The fracture usually heals in 3–6 months. Because it is only prevalent in the elderly, removing the dynamic hip screw is usually not advised in order to avoid the unnecessary risk of a second operation and the increased risk of re-fracture after implant removal. Osteoporosis is the most prevalent cause of hip fractures in the elderly; if this is the case, treating the osteoporosis can significantly minimize the risk of further fracture. Only young patients are likely to consider having it removed; the implant may act as a stress raiser, increasing the likelihood of a break if another accident occurs.

 

Subtrochanteric fractures:

Subtrochanteric fractures may be treated with an intramedullary nail or a screw-plate structure, as well as pre-operative traction, however this is uncommon. It is uncertain whether any one type of nail produces different results than any other type of nail.

A lateral incision is created over the trochanter, and a cerclage wire is wrapped around the fracture to reduce it. After reduction, a guiding canal for the nail is created through the proximal cortex and medullary. The nail is introduced through the canal and screwed in place proximally and distally. X-rays are taken to confirm that the nail and screws are properly reduced and placed.

 

Complications of surgical management of hip fracture.

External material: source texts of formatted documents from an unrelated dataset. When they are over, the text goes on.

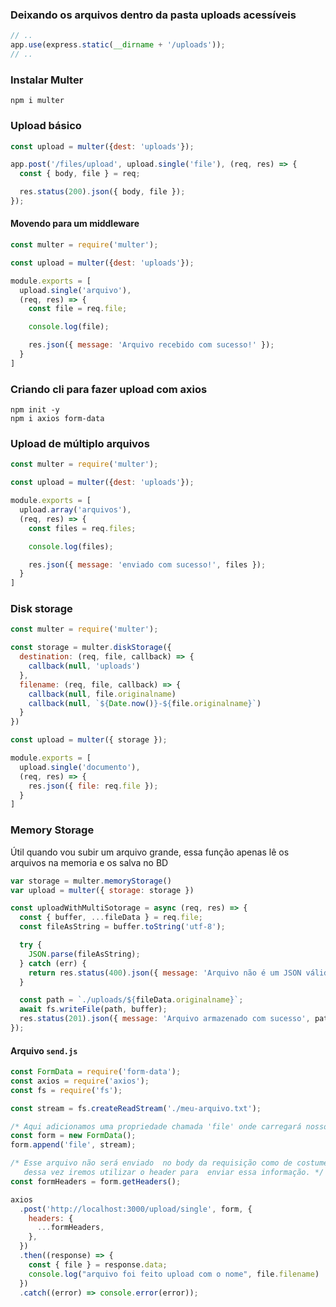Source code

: ### Deixando os arquivos dentro da pasta uploads acessíveis

```js
// ..
app.use(express.static(__dirname + '/uploads'));
// ..
```


### Instalar Multer

```
npm i multer
```

### Upload básico

```js
const upload = multer({dest: 'uploads'});

app.post('/files/upload', upload.single('file'), (req, res) => {
  const { body, file } = req;

  res.status(200).json({ body, file });
});
```

#### Movendo para um middleware

```js
const multer = require('multer');

const upload = multer({dest: 'uploads'});

module.exports = [
  upload.single('arquivo'), 
  (req, res) => {
    const file = req.file;

    console.log(file);

    res.json({ message: 'Arquivo recebido com sucesso!' });
  }
]
```



### Criando cli para fazer upload com axios

```
npm init -y
npm i axios form-data
```


### Upload de múltiplo arquivos

```js
const multer = require('multer');

const upload = multer({dest: 'uploads'});

module.exports = [
  upload.array('arquivos'), 
  (req, res) => {
    const files = req.files;

    console.log(files);

    res.json({ message: 'enviado com sucesso!', files });
  }
]
```

### Disk storage

```js
const multer = require('multer');

const storage = multer.diskStorage({
  destination: (req, file, callback) => {
    callback(null, 'uploads')
  },
  filename: (req, file, callback) => {
    callback(null, file.originalname)
    callback(null, `${Date.now()}-${file.originalname}`)
  }
})

const upload = multer({ storage });

module.exports = [
  upload.single('documento'),
  (req, res) => {
    res.json({ file: req.file });
  }
]
```

### Memory Storage
Útil quando vou subir um arquivo grande, essa função apenas lê os arquivos na memoria e os salva no BD
```js
var storage = multer.memoryStorage()
var upload = multer({ storage: storage })

const uploadWithMultiSotorage = async (req, res) => {
  const { buffer, ...fileData } = req.file;
  const fileAsString = buffer.toString('utf-8');

  try {
    JSON.parse(fileAsString);
  } catch (err) {
    return res.status(400).json({ message: 'Arquivo não é um JSON válido' });
  }

  const path = `./uploads/${fileData.originalname}`;
  await fs.writeFile(path, buffer);
  res.status(201).json({ message: 'Arquivo armazenado com sucesso', path });
});
```




#### Arquivo `send.js`

```js
const FormData = require('form-data');
const axios = require('axios');
const fs = require('fs');

const stream = fs.createReadStream('./meu-arquivo.txt');

/* Aqui adicionamos uma propriedade chamada 'file' onde carregará nosso arquivo */
const form = new FormData();
form.append('file', stream);

/* Esse arquivo não será enviado  no body da requisição como de costume,
   dessa vez iremos utilizar o header para  enviar essa informação. */
const formHeaders = form.getHeaders();

axios
  .post('http://localhost:3000/upload/single', form, {
    headers: {
      ...formHeaders,
    },
  })
  .then((response) => {
    const { file } = response.data;
    console.log("arquivo foi feito upload com o nome", file.filename)
  })
  .catch((error) => console.error(error));
```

Complications of hip fracture

Infection from deep or superficial wounds occurs at a rate of about 2%. It is a major issue since surface infection might progress to deep infection. This could result in infection of the healing bone as well as contamination of the implants. Infection is difficult to eradicate in the presence of metal foreign bodies such as implants. Bacteria within the implants are immune to the body's defense mechanism and antibiotics. The treatment plan is to use drainage and antibiotics to try to keep the infection at home until the bone heals.

The implant should then be removed, and the infection should clear up. The metal screws and plate may break, back out, or cut out superiorly and enter the joint, resulting in implant failure. This can happen as a result of incorrect implant placement or if the fixation fails to hold in weak and fragile bone.

If the operation fails, it may be repeated or replaced with a total hip replacement. Mal-positioning: The fracture might be repaired and then healed in an improper position, particularly rotation. This may not be a serious issue, or it may necessitate later osteotomy surgery to be corrected.

 

Prognosis of Hip Fracture

Prognosis of Hip Fracture

Hip fractures are extremely harmful, especially in the old and frail. In the first thirty days, the chance of death from the stress of the surgery and injuries is roughly 10%. This may reach 30% one year after the fracture. If the ailment is not treated, the patient's pain and immobility enhance the risk. Immobility exacerbates problems such as pressure sores and chest infections. Untreated hip fractures have a very bad prognosis.

 

Conclusion

Hip Fracture

A hip fracture is a break in the top quarter of the thighbone, which is also called the femur. It can happen for lots of reasons and in many ways. Falls, especially those to the side are among the most common causes. Some hip fractures are more serious than others, but most are treated with surgery.

If your doctor suspects you have a broken hip, he or she will inquire about any recent injuries or falls. They'll perform a physical examination and obtain X-rays.

If the X-ray image is indistinct, an MRI or bone scan may be required. A bone scan is performed by injecting a very small amount of radioactive dye into a vein in your arm. The dye passes through your bloodstream and into your bones, revealing fractures.

The management is determined by the type of fracture, your age, and your overall health. However, your doctor will most likely request a series of testing, including blood and urine tests, chest X-rays, and an electrocardiogram (EKG).

The greatest way is to ensure that your bones remain strong and healthy. To that aim, your doctor may advise you to try one or more of the following: Calcium supplements, vitamin D supplements, bisphosphonate drugs, regular physical activity, cessation of tobacco and alcohol use.